Software defect prediction strives to detect defect-prone software modules by mining the historical data. Effective prediction enables reasonable testing resource allocation, which eventually leads to a more reliable software.

Objective

The complex structures and the imbalanced class distribution in software defect data make it challenging to obtain suitable data features and learn an effective defect prediction model. In this paper, we propose a method to address these two challenges.

Method

We propose a defect prediction framework called KPWE that combines two techniques, i.e., Kernel Principal Component Analysis (KPCA) and Weighted Extreme Learning Machine (WELM).
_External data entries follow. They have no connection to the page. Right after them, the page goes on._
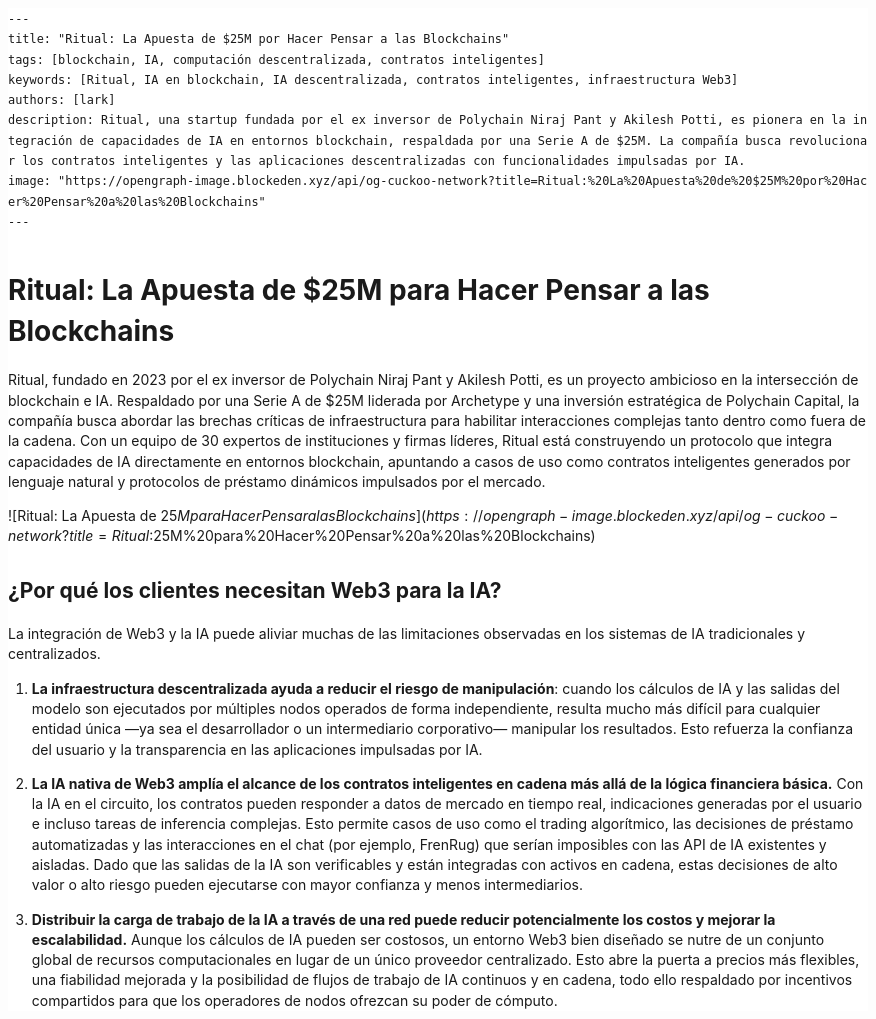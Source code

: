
 ```
---
title: "Ritual: La Apuesta de $25M por Hacer Pensar a las Blockchains"
tags: [blockchain, IA, computación descentralizada, contratos inteligentes]
keywords: [Ritual, IA en blockchain, IA descentralizada, contratos inteligentes, infraestructura Web3]
authors: [lark]
description: Ritual, una startup fundada por el ex inversor de Polychain Niraj Pant y Akilesh Potti, es pionera en la integración de capacidades de IA en entornos blockchain, respaldada por una Serie A de $25M. La compañía busca revolucionar los contratos inteligentes y las aplicaciones descentralizadas con funcionalidades impulsadas por IA.
image: "https://opengraph-image.blockeden.xyz/api/og-cuckoo-network?title=Ritual:%20La%20Apuesta%20de%20$25M%20por%20Hacer%20Pensar%20a%20las%20Blockchains"
---
```

# Ritual: La Apuesta de $25M para Hacer Pensar a las Blockchains

Ritual, fundado en 2023 por el ex inversor de Polychain Niraj Pant y Akilesh Potti, es un proyecto ambicioso en la intersección de blockchain e IA. Respaldado por una Serie A de $25M liderada por Archetype y una inversión estratégica de Polychain Capital, la compañía busca abordar las brechas críticas de infraestructura para habilitar interacciones complejas tanto dentro como fuera de la cadena. Con un equipo de 30 expertos de instituciones y firmas líderes, Ritual está construyendo un protocolo que integra capacidades de IA directamente en entornos blockchain, apuntando a casos de uso como contratos inteligentes generados por lenguaje natural y protocolos de préstamo dinámicos impulsados por el mercado.

![Ritual: La Apuesta de $25M para Hacer Pensar a las Blockchains](https://opengraph-image.blockeden.xyz/api/og-cuckoo-network?title=Ritual:%20La%20Apuesta%20de%20$25M%20para%20Hacer%20Pensar%20a%20las%20Blockchains)

## ¿Por qué los clientes necesitan Web3 para la IA?

La integración de Web3 y la IA puede aliviar muchas de las limitaciones observadas en los sistemas de IA tradicionales y centralizados.

1.  **La infraestructura descentralizada ayuda a reducir el riesgo de manipulación**: cuando los cálculos de IA y las salidas del modelo son ejecutados por múltiples nodos operados de forma independiente, resulta mucho más difícil para cualquier entidad única —ya sea el desarrollador o un intermediario corporativo— manipular los resultados. Esto refuerza la confianza del usuario y la transparencia en las aplicaciones impulsadas por IA.

2.  **La IA nativa de Web3 amplía el alcance de los contratos inteligentes en cadena más allá de la lógica financiera básica.** Con la IA en el circuito, los contratos pueden responder a datos de mercado en tiempo real, indicaciones generadas por el usuario e incluso tareas de inferencia complejas. Esto permite casos de uso como el trading algorítmico, las decisiones de préstamo automatizadas y las interacciones en el chat (por ejemplo, FrenRug) que serían imposibles con las API de IA existentes y aisladas. Dado que las salidas de la IA son verificables y están integradas con activos en cadena, estas decisiones de alto valor o alto riesgo pueden ejecutarse con mayor confianza y menos intermediarios.

3.  **Distribuir la carga de trabajo de la IA a través de una red puede reducir potencialmente los costos y mejorar la escalabilidad.** Aunque los cálculos de IA pueden ser costosos, un entorno Web3 bien diseñado se nutre de un conjunto global de recursos computacionales en lugar de un único proveedor centralizado. Esto abre la puerta a precios más flexibles, una fiabilidad mejorada y la posibilidad de flujos de trabajo de IA continuos y en cadena, todo ello respaldado por incentivos compartidos para que los operadores de nodos ofrezcan su poder de cómputo.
Our framework consists of two major stages. In the first stage, KPWE aims to extract representative data features. It leverages the KPCA technique to project the original data into a latent feature space by nonlinear mapping. In the second stage, KPWE aims to alleviate the class imbalance. It exploits the WELM technique to learn an effective defect prediction model with a weighting-based scheme.

Results

We have conducted extensive experiments on 34 projects from the PROMISE dataset and 10 projects from the NASA dataset. The experimental results show that KPWE achieves promising performance compared with 41 baseline methods, including seven basic classifiers with KPCA, five variants of KPWE, eight representative feature selection methods with WELM, 21 imbalanced learning methods.

Conclusion

In this paper, we propose KPWE, a new software defect prediction framework that considers the feature extraction and class imbalance issues. The empirical study on 44 software projects indicate that KPWE is superior to the baseline methods in most cases.

Introduction

Software testing is an important part of software development life cycle for software quality assurance [1], [2]. Defect prediction can assist the quality assurance teams to reasonably allocate the limited testing resources by detecting the potentially defective software modules (such as classes, files, components) before releasing the software product. Thus, effective defect prediction can save testing cost and improve software quality [3], [4], [5].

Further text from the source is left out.